DIRECTIONS FOR THIS TASK ->
Only one stretch of the listing below is wanted. Give it again exactly, from the line with "## Find your SMTP server settings" through the line with "Now you can".

RECORDS FOR THIS EXERCISE ->
____________________
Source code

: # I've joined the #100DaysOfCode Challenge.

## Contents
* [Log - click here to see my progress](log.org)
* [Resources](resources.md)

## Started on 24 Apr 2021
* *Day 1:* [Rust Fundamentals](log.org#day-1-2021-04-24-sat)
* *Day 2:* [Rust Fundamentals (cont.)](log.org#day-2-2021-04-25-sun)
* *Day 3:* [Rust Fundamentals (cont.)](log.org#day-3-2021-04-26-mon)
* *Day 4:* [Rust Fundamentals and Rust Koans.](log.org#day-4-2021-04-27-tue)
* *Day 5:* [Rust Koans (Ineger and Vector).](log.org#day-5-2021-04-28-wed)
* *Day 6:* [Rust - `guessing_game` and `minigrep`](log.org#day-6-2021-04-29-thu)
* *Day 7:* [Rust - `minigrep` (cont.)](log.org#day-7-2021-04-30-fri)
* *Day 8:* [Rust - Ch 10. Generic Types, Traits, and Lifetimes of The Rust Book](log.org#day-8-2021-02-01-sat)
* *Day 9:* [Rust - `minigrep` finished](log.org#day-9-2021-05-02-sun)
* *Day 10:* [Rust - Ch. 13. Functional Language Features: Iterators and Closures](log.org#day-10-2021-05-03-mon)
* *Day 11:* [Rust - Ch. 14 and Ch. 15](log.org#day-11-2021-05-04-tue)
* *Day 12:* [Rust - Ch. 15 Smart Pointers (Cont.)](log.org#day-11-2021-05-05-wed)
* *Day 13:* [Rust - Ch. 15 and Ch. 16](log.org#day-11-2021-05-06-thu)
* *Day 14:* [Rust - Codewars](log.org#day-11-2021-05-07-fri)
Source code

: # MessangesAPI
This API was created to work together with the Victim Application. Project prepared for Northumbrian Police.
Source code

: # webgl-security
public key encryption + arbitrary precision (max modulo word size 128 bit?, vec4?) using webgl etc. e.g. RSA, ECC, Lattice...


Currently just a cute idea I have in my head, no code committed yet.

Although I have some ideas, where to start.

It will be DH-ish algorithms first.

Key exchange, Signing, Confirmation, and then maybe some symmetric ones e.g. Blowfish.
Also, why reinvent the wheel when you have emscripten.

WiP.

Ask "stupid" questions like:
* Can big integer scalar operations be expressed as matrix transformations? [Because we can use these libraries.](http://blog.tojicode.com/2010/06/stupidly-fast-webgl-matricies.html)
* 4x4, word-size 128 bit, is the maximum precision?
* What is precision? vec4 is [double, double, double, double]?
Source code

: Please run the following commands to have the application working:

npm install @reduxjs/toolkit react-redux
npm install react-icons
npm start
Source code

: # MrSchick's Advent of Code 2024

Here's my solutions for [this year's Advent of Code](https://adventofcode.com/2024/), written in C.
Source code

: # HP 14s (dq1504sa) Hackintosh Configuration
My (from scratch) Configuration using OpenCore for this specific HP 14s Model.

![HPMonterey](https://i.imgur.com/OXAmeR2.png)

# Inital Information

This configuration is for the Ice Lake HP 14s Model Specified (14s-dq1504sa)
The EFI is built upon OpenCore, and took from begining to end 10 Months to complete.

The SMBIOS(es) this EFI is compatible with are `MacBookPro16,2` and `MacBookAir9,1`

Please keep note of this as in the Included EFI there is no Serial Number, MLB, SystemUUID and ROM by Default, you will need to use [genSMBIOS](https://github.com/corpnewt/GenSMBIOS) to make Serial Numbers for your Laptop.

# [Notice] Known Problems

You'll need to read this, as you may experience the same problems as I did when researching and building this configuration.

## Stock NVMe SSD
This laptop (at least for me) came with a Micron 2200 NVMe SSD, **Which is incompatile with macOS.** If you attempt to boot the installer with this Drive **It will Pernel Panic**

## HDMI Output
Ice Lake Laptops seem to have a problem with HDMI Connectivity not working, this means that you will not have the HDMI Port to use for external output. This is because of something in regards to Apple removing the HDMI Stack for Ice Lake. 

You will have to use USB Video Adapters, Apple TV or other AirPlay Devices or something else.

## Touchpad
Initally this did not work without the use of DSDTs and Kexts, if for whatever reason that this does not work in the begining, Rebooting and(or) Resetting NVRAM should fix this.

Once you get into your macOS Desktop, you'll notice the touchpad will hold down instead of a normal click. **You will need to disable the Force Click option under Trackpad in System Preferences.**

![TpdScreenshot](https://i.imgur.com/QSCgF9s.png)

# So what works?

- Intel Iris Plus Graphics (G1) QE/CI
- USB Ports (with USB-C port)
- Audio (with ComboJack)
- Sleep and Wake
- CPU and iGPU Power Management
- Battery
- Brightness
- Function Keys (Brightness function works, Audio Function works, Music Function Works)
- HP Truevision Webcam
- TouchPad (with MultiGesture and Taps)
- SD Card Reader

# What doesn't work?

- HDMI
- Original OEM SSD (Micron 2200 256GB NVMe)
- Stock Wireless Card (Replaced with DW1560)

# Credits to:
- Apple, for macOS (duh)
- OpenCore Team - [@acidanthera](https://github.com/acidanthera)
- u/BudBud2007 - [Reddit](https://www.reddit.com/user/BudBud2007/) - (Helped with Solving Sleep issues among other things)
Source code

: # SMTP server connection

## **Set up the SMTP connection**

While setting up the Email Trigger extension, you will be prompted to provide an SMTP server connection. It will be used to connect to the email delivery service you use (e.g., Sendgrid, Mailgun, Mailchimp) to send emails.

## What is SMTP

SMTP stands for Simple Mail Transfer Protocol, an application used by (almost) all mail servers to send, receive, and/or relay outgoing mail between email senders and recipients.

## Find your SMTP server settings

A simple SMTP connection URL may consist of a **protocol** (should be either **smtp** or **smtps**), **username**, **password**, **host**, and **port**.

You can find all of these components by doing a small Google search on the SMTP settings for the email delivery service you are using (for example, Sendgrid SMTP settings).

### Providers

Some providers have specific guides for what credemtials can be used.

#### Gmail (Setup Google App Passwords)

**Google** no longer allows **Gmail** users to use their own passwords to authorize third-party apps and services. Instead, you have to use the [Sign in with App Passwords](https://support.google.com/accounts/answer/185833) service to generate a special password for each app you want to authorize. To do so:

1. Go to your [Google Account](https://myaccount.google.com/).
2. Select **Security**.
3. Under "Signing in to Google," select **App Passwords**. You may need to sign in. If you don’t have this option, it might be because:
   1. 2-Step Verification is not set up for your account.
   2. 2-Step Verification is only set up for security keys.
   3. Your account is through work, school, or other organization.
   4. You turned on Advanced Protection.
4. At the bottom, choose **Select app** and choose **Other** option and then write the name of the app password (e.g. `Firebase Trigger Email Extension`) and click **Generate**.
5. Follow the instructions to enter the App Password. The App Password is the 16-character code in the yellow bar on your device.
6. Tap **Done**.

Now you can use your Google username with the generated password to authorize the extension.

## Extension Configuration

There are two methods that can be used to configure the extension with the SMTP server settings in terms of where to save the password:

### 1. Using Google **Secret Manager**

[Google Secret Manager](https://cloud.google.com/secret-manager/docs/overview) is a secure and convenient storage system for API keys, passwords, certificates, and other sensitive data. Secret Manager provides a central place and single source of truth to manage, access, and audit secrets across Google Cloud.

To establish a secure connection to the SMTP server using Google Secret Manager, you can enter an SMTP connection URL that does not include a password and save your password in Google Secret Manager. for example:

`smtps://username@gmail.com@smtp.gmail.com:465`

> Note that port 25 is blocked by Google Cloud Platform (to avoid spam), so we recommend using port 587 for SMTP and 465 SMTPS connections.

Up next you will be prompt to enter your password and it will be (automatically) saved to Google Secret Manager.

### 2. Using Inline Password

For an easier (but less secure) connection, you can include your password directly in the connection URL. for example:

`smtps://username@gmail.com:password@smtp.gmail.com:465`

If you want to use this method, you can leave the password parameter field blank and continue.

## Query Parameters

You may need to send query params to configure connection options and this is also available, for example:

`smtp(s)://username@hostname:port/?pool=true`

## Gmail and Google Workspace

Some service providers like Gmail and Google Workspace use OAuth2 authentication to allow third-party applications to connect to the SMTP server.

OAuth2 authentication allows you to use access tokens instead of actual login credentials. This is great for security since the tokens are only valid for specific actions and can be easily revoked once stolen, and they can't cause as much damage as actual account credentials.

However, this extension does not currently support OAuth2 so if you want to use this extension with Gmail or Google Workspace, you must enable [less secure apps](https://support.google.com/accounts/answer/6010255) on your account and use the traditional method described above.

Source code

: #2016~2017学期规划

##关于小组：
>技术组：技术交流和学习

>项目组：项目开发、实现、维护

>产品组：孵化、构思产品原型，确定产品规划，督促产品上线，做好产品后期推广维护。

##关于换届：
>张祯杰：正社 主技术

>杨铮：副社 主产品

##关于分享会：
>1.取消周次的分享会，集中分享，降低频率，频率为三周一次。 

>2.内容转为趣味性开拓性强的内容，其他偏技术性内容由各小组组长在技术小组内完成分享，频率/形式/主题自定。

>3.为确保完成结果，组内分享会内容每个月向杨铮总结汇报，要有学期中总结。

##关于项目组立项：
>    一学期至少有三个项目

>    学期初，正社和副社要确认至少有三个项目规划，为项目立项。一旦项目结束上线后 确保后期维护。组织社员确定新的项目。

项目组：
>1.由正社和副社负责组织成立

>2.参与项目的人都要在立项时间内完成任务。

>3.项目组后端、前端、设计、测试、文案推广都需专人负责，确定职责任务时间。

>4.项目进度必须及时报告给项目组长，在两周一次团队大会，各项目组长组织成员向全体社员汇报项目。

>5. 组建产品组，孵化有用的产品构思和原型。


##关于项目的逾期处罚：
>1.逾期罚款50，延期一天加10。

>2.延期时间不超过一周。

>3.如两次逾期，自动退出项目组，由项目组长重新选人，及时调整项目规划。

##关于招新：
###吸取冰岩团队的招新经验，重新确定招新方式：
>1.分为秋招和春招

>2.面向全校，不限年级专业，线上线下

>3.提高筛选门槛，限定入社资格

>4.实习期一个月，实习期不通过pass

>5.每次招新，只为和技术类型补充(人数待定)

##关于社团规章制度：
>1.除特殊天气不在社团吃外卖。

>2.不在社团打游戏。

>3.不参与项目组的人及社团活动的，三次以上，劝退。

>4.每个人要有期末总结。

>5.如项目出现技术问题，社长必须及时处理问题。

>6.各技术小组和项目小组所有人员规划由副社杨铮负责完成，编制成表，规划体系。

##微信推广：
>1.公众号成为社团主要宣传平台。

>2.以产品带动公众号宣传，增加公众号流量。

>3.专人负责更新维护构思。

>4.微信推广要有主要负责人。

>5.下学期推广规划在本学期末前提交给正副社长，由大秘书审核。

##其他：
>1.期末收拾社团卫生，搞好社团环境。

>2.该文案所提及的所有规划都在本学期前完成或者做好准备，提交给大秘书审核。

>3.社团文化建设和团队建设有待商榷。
____________________
RESPONSE AREA ->
## Find your SMTP server settings

A simple SMTP connection URL may consist of a **protocol** (should be either **smtp** or **smtps**), **username**, **password**, **host**, and **port**.

You can find all of these components by doing a small Google search on the SMTP settings for the email delivery service you are using (for example, Sendgrid SMTP settings).

### Providers

Some providers have specific guides for what credemtials can be used.

#### Gmail (Setup Google App Passwords)

**Google** no longer allows **Gmail** users to use their own passwords to authorize third-party apps and services. Instead, you have to use the [Sign in with App Passwords](https://support.google.com/accounts/answer/185833) service to generate a special password for each app you want to authorize. To do so:

1. Go to your [Google Account](https://myaccount.google.com/).
2. Select **Security**.
3. Under "Signing in to Google," select **App Passwords**. You may need to sign in. If you don’t have this option, it might be because:
   1. 2-Step Verification is not set up for your account.
   2. 2-Step Verification is only set up for security keys.
   3. Your account is through work, school, or other organization.
   4. You turned on Advanced Protection.
4. At the bottom, choose **Select app** and choose **Other** option and then write the name of the app password (e.g. `Firebase Trigger Email Extension`) and click **Generate**.
5. Follow the instructions to enter the App Password. The App Password is the 16-character code in the yellow bar on your device.
6. Tap **Done**.

Now you can use your Google username with the generated password to authorize the extension.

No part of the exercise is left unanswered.